**Task item**
Whenever a line below includes the word "localhost", copy that line.

**Data listing**
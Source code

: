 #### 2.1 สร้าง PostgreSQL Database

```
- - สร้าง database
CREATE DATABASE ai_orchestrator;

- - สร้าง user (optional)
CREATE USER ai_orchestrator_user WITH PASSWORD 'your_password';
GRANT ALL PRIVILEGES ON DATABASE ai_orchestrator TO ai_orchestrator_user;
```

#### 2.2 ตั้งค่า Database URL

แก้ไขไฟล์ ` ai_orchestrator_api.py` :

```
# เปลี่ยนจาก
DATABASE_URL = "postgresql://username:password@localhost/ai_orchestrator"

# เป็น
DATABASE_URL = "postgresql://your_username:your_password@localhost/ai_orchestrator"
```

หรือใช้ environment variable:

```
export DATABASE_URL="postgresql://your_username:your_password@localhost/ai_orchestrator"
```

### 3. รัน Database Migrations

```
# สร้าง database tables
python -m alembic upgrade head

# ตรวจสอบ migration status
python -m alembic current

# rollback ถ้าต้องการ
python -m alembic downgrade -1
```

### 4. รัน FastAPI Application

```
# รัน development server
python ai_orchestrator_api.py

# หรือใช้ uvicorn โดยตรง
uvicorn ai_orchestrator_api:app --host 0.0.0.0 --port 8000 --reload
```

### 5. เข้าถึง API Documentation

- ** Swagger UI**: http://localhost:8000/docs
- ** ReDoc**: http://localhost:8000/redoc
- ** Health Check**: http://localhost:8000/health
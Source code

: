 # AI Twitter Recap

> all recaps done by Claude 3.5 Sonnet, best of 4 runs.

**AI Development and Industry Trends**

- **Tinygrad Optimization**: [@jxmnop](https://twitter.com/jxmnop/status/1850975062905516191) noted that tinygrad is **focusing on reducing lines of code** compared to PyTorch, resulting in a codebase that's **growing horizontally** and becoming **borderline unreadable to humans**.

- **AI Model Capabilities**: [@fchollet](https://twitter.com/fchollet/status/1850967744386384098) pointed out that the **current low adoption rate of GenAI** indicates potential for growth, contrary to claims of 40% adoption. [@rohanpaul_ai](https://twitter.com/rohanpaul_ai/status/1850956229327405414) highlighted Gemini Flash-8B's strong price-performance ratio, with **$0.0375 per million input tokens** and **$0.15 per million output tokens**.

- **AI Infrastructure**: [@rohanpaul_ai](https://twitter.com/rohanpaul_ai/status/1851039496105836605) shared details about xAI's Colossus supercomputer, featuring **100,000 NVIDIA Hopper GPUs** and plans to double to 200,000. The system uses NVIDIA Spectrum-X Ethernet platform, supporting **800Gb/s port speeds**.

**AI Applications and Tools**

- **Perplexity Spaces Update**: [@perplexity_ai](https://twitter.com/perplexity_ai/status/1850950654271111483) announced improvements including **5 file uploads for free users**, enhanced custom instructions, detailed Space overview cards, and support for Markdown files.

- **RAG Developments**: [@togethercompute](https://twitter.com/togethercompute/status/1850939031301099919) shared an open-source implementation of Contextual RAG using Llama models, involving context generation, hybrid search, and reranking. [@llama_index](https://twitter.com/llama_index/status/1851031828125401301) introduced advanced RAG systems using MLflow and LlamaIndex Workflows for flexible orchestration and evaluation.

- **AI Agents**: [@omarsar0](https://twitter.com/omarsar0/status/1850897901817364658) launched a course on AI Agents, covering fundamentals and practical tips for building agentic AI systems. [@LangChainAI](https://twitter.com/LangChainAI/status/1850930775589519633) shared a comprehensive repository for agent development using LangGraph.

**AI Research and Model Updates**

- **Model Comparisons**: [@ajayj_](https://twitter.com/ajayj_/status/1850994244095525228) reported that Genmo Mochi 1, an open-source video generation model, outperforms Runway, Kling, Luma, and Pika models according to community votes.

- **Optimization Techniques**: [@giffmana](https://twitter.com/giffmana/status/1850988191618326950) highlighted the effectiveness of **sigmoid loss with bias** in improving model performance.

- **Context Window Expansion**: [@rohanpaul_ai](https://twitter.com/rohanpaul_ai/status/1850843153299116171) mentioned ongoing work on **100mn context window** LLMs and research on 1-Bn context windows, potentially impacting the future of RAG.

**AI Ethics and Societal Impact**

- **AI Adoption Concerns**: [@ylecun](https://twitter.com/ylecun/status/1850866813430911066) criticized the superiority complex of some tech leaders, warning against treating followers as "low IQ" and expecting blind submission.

**Result for this task**
DATABASE_URL = "postgresql://username:password@localhost/ai_orchestrator"
DATABASE_URL = "postgresql://your_username:your_password@localhost/ai_orchestrator"
export DATABASE_URL="postgresql://your_username:your_password@localhost/ai_orchestrator"
- ** Swagger UI**: http://localhost:8000/docs
- ** ReDoc**: http://localhost:8000/redoc
- ** Health Check**: http://localhost:8000/health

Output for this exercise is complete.